## What you have to do
A word-for-word copy is required of the line containing "8.现在搜索支持跳转到everything中搜索" and of each line after it in the material below, through the last one.

## Available data
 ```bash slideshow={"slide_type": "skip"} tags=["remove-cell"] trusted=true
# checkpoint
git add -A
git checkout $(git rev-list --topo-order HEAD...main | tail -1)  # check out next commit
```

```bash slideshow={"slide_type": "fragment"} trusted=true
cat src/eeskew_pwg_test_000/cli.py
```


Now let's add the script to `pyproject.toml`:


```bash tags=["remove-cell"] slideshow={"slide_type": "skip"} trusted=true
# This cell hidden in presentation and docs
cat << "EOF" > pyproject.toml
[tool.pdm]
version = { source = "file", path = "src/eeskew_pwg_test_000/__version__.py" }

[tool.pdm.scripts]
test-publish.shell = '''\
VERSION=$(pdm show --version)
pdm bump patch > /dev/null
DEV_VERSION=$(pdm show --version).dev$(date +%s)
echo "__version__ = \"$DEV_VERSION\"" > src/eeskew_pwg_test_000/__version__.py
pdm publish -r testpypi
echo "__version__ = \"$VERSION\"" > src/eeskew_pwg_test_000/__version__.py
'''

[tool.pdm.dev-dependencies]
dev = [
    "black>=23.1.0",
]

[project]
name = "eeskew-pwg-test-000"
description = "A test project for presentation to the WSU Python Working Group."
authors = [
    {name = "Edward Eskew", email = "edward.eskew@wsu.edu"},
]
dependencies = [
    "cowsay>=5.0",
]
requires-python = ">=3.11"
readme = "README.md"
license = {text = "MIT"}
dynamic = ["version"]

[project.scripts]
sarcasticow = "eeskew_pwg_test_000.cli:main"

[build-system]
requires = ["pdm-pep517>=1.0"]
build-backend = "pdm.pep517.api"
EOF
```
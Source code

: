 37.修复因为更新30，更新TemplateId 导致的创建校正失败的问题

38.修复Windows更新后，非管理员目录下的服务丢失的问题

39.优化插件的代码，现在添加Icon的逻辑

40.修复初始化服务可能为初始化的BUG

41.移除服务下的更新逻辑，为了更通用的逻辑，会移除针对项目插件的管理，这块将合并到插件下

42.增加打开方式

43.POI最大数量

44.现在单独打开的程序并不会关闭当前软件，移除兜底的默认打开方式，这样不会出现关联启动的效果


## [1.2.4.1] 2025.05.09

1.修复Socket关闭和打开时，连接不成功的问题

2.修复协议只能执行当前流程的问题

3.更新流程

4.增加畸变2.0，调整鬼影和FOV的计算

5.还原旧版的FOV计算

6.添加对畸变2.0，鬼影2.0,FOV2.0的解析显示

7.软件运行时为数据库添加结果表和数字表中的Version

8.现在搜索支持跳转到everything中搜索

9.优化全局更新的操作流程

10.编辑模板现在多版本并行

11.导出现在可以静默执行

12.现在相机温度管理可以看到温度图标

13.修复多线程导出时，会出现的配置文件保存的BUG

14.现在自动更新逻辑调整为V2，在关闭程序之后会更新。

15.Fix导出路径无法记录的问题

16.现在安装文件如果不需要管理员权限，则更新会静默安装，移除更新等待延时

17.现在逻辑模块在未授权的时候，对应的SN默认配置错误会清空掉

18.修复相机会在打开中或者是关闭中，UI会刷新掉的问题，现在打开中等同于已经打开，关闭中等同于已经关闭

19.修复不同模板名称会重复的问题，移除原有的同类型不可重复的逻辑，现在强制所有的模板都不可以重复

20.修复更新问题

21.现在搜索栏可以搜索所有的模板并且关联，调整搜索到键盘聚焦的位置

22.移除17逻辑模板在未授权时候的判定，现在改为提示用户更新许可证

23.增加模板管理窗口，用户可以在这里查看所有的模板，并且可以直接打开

## Task output
8.现在搜索支持跳转到everything中搜索

9.优化全局更新的操作流程

10.编辑模板现在多版本并行

11.导出现在可以静默执行

12.现在相机温度管理可以看到温度图标

13.修复多线程导出时，会出现的配置文件保存的BUG

14.现在自动更新逻辑调整为V2，在关闭程序之后会更新。

15.Fix导出路径无法记录的问题

16.现在安装文件如果不需要管理员权限，则更新会静默安装，移除更新等待延时

17.现在逻辑模块在未授权的时候，对应的SN默认配置错误会清空掉

18.修复相机会在打开中或者是关闭中，UI会刷新掉的问题，现在打开中等同于已经打开，关闭中等同于已经关闭

19.修复不同模板名称会重复的问题，移除原有的同类型不可重复的逻辑，现在强制所有的模板都不可以重复

20.修复更新问题

21.现在搜索栏可以搜索所有的模板并且关联，调整搜索到键盘聚焦的位置

22.移除17逻辑模板在未授权时候的判定，现在改为提示用户更新许可证

23.增加模板管理窗口，用户可以在这里查看所有的模板，并且可以直接打开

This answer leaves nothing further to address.